The ITFA Digital Negotiable Instruments (DNI) Initiative is a project that aims to promote the digitization of negotiable instruments in trade finance. The International Trade and Forfaiting Association (ITFA) launched the initiative in 2019 in partnership with technology firms, banks, and industry associations.
Negotiable instruments, such as bills of exchange, promissory notes, and letters of credit, have long been used in international trade to facilitate payments and financing. However, these instruments are often paper-based, which can be time-consuming, costly, and prone to errors.
The ITFA DNI Initiative seeks to address these challenges by promoting the adoption of digital negotiable instruments. Digital negotiable instruments can be created, transferred, and endorsed electronically, which can reduce costs, increase efficiency, and improve transparency in trade finance.
The ITFA DNI Initiative has developed a set of technical standards and legal frameworks to support the adoption of digital negotiable instruments. The initiative is also working with regulators and industry associations to promote the acceptance of digital negotiable instruments in international trade.
The Details
In order to fully digitalise paper promissory notes and bills of exchange it is necessary to achieve agreement on standards for advanced document technology. Industry bodies, banking groups and most importantly governments can set up regulatory frameworks to this end. This has been successfully done in the case of e-invoices which is now subject to EU standards.
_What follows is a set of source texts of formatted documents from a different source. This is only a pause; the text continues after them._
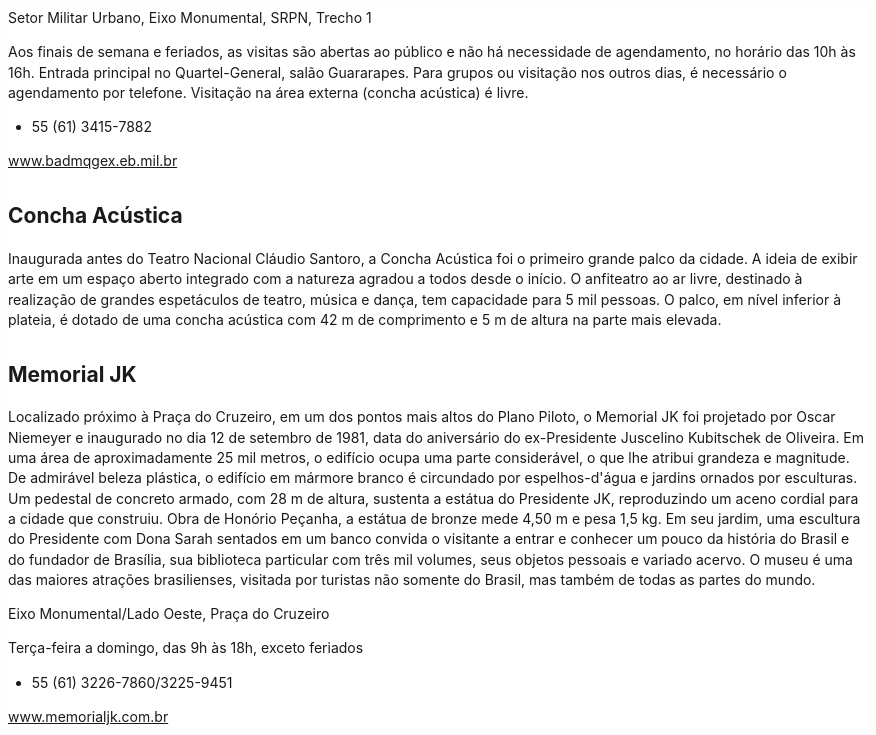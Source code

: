 

Setor Militar Urbano, Eixo Monumental, SRPN, Trecho 1

Aos finais de semana e feriados, as visitas são abertas ao público e não há necessidade de agendamento, no horário das 10h às 16h. Entrada principal no Quartel-General, salão Guararapes. Para grupos ou visitação nos outros dias, é necessário o agendamento por telefone. Visitação na área externa (concha acústica) é livre.





+ 55 (61) 3415-7882



www.badmqgex.eb.mil.br



## Concha Acústica

Inaugurada antes do Teatro Nacional Cláudio Santoro, a Concha Acústica foi o primeiro grande palco da cidade. A ideia de exibir arte em um espaço aberto integrado com a natureza agradou a todos desde o início. O anfiteatro ao ar livre, destinado à realização de grandes espetáculos de teatro, música e dança, tem capacidade para 5 mil pessoas. O palco, em nível inferior à plateia, é dotado de uma concha acústica com 42 m de comprimento e 5 m de altura na parte mais elevada.





## Memorial JK

Localizado próximo à Praça do Cruzeiro, em um dos pontos mais altos do Plano Piloto, o Memorial JK foi projetado por Oscar Niemeyer e inaugurado no dia 12 de setembro de 1981, data do aniversário do ex-Presidente Juscelino Kubitschek de Oliveira. Em uma área de aproximadamente 25 mil metros, o edifício ocupa uma parte considerável, o que lhe atribui grandeza e magnitude. De admirável beleza plástica, o edifício em mármore branco é circundado por espelhos-d'água e jardins ornados por esculturas. Um pedestal de concreto armado, com 28 m de altura, sustenta a estátua do Presidente JK, reproduzindo um aceno cordial para a cidade que construiu. Obra de Honório Peçanha, a estátua de bronze mede 4,50 m e pesa 1,5 kg. Em seu jardim, uma escultura do Presidente com Dona Sarah sentados em um banco convida o visitante a entrar e conhecer um pouco da história do Brasil e do fundador de Brasília, sua biblioteca particular com três mil volumes, seus objetos pessoais e variado acervo. O museu é uma das maiores atrações brasilienses, visitada por turistas não somente do Brasil, mas também de todas as partes do mundo.



Eixo Monumental/Lado Oeste, Praça do Cruzeiro

Terça-feira a domingo, das 9h às 18h, exceto feriados





+ 55 (61) 3226-7860/3225-9451



www.memorialjk.com.br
The race has started for fintech companies to be on the ground floor when it comes to be the preferred provider of tech that can dematerialise promissory notes etc. Digitial document-compliant technology (dDOC-compliant tech) has already been developed by Enigio. China Systems and Finastra have also thrown their hat in the ring wanting to benefit by locking in early adopters to their tech. The list will grow quickly as a tempting list of government bodies, corporates and regulators have expressed considerable interest in digitalising negotiable instruments. These include UK Export Finance, HMRC, Nokia, Emirates NBD, Lloyds Bank, SMBC, Mitigram, CargoX, Automaxis and Norex International.
DLT
Once the bills, notes and letters have been uniformly digitalised the next challenge is to guarantee immutability and transparency. In other words, the digital assets have to be secure from the threat of tampering. And they have to be accessible by all interested parties. The obvious solution is distributed ledger technology, or as it is frequently called blockchain technology. Cryptography that cannot be hacked guarantees immutability. The decentralised ledger ensures transparency as the digital documents do not reside on any single computer or server hidden from sight, and oversight.
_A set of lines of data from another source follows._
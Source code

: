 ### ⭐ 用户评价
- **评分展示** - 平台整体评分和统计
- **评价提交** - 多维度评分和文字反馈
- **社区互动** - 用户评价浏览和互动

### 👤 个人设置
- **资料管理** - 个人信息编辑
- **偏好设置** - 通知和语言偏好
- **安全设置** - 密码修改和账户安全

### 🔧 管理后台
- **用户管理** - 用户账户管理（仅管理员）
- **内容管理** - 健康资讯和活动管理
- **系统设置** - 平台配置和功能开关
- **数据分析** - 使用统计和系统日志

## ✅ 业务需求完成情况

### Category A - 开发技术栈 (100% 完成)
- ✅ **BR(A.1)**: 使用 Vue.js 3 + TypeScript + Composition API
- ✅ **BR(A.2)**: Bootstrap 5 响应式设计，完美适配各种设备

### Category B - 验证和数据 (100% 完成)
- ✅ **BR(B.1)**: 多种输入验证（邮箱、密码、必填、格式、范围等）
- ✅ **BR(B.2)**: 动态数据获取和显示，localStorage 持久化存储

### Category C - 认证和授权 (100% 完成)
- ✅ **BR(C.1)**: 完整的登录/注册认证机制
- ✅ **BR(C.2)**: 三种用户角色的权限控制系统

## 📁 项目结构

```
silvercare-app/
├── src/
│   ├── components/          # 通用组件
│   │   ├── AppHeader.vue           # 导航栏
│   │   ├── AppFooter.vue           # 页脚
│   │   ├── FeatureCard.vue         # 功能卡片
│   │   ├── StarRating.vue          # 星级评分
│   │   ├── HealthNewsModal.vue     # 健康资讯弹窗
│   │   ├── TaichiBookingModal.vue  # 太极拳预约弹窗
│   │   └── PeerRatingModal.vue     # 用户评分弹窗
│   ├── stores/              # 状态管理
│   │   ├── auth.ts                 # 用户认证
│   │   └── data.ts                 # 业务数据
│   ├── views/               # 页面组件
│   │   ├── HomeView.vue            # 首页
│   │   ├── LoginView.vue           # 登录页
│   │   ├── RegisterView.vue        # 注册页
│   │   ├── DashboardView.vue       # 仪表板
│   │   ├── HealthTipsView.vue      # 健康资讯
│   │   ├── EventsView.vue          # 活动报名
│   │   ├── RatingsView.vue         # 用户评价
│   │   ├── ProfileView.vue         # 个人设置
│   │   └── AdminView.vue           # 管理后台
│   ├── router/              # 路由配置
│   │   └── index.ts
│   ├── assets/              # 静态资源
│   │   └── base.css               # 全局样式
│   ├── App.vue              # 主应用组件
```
The ITFA are currently proposing using the XDC Network as their preferred blockchain. It is an open-source, layer one blockchain that has enforceable smart contract capabilities. It is hoped that other blockchains with smart contract capabilities are onboarded into this venture in order to fully capitalise on the wealth of talent available in the blockchain developer space.
The key bit of legislation in this regard is UNCITRAL Model Law on Electronic Transferable Records (MLETR) adopted by the United Nations Commission on International Trade Law (UNCITRAL) in 2017. Under the MLETR each dematerialised document does not need to be managed in a separate information system. Rather the same system could manage multiple documents. This allows companies to merge logistics and supply chain, or even commercial and regulatory documents, in a single electronic transferable record. As this is an UN initiative it doesn’t carry the weight of law – it is down to governments and trading blocks to negotiate and implement the details.
UK Law
The issue with implementing a MLETR law in the UK is the English Bills of Exchange Act 1882. The ITFA are looking to pool together bills of exchange, promissory notes and letters of credit into the category of ePUs or electronic payment undertakings. This will bring the documents within the realm of contract law. The challenge is still to make ePUs recognised in common law. This requires political capital in the House of Commons. As the UK is just a year out from a general election, the Conservatives seem to have little bandwidth for dealing with this matter or for any matter other than ‘small boats’ and ‘culture wars’.
Summary
Overall, the ITFA DNI Initiative represents a significant step forward in the digitization of trade finance, which has the potential to transform the way that international trade is conducted. There is a strong need for leadership to drive this change. The prestigious body, the ITFA, has taken this role. However, there is a need for inclusion to deal with issues of interoperability with different blockchains and different fintech solutions to digitising documents. Technological advance should bring opportunities to the market on a level playing field not the creation of behemoths such as Microsoft and Google.